Each line of the data below must be given again exactly as written.

Records supplied -

※

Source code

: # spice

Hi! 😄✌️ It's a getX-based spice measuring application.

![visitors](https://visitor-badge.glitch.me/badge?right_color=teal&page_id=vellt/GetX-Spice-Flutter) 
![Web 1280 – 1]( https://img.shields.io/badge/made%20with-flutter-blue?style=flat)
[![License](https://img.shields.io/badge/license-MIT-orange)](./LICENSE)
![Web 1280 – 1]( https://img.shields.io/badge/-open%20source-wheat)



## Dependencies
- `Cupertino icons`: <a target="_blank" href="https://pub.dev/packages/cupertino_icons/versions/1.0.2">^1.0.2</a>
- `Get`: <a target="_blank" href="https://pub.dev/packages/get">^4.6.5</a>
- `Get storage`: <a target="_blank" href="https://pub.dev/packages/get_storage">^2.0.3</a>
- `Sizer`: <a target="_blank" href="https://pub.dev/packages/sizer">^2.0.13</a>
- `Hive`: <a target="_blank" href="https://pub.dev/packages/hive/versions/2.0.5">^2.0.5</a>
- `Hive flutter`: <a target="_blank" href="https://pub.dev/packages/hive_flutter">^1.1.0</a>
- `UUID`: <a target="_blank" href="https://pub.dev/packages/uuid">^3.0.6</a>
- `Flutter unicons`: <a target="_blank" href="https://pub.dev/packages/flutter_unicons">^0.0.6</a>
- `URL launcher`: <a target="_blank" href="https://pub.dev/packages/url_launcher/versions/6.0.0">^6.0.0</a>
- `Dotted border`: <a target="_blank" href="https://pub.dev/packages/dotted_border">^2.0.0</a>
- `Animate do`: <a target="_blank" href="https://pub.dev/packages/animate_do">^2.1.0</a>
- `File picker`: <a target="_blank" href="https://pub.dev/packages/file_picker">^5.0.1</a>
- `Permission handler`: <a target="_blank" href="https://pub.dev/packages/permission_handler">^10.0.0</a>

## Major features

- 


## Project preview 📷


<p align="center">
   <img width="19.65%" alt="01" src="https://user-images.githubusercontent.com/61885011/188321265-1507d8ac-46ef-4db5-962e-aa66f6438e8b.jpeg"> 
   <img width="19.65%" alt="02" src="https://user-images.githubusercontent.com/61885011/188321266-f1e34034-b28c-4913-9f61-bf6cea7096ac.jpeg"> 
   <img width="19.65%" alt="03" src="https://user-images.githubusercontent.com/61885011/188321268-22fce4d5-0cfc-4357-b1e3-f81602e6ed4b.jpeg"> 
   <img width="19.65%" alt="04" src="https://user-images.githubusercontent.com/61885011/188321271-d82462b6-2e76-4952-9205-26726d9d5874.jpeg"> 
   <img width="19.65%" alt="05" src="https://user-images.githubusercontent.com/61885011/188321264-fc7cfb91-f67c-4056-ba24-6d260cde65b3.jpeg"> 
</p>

※

Result of this task -
Source code

: # spice

Hi! 😄✌️ It's a getX-based spice measuring application.

![visitors](https://visitor-badge.glitch.me/badge?right_color=teal&page_id=vellt/GetX-Spice-Flutter) 
![Web 1280 – 1]( https://img.shields.io/badge/made%20with-flutter-blue?style=flat)
[![License](https://img.shields.io/badge/license-MIT-orange)](./LICENSE)
![Web 1280 – 1]( https://img.shields.io/badge/-open%20source-wheat)



## Dependencies
- `Cupertino icons`: <a target="_blank" href="https://pub.dev/packages/cupertino_icons/versions/1.0.2">^1.0.2</a>
- `Get`: <a target="_blank" href="https://pub.dev/packages/get">^4.6.5</a>
- `Get storage`: <a target="_blank" href="https://pub.dev/packages/get_storage">^2.0.3</a>
- `Sizer`: <a target="_blank" href="https://pub.dev/packages/sizer">^2.0.13</a>
- `Hive`: <a target="_blank" href="https://pub.dev/packages/hive/versions/2.0.5">^2.0.5</a>
- `Hive flutter`: <a target="_blank" href="https://pub.dev/packages/hive_flutter">^1.1.0</a>
- `UUID`: <a target="_blank" href="https://pub.dev/packages/uuid">^3.0.6</a>
- `Flutter unicons`: <a target="_blank" href="https://pub.dev/packages/flutter_unicons">^0.0.6</a>
- `URL launcher`: <a target="_blank" href="https://pub.dev/packages/url_launcher/versions/6.0.0">^6.0.0</a>
- `Dotted border`: <a target="_blank" href="https://pub.dev/packages/dotted_border">^2.0.0</a>
- `Animate do`: <a target="_blank" href="https://pub.dev/packages/animate_do">^2.1.0</a>
- `File picker`: <a target="_blank" href="https://pub.dev/packages/file_picker">^5.0.1</a>
- `Permission handler`: <a target="_blank" href="https://pub.dev/packages/permission_handler">^10.0.0</a>

## Major features

- 


## Project preview 📷


<p align="center">
   <img width="19.65%" alt="01" src="https://user-images.githubusercontent.com/61885011/188321265-1507d8ac-46ef-4db5-962e-aa66f6438e8b.jpeg"> 
   <img width="19.65%" alt="02" src="https://user-images.githubusercontent.com/61885011/188321266-f1e34034-b28c-4913-9f61-bf6cea7096ac.jpeg"> 
   <img width="19.65%" alt="03" src="https://user-images.githubusercontent.com/61885011/188321268-22fce4d5-0cfc-4357-b1e3-f81602e6ed4b.jpeg"> 
   <img width="19.65%" alt="04" src="https://user-images.githubusercontent.com/61885011/188321271-d82462b6-2e76-4952-9205-26726d9d5874.jpeg"> 
   <img width="19.65%" alt="05" src="https://user-images.githubusercontent.com/61885011/188321264-fc7cfb91-f67c-4056-ba24-6d260cde65b3.jpeg"> 
</p>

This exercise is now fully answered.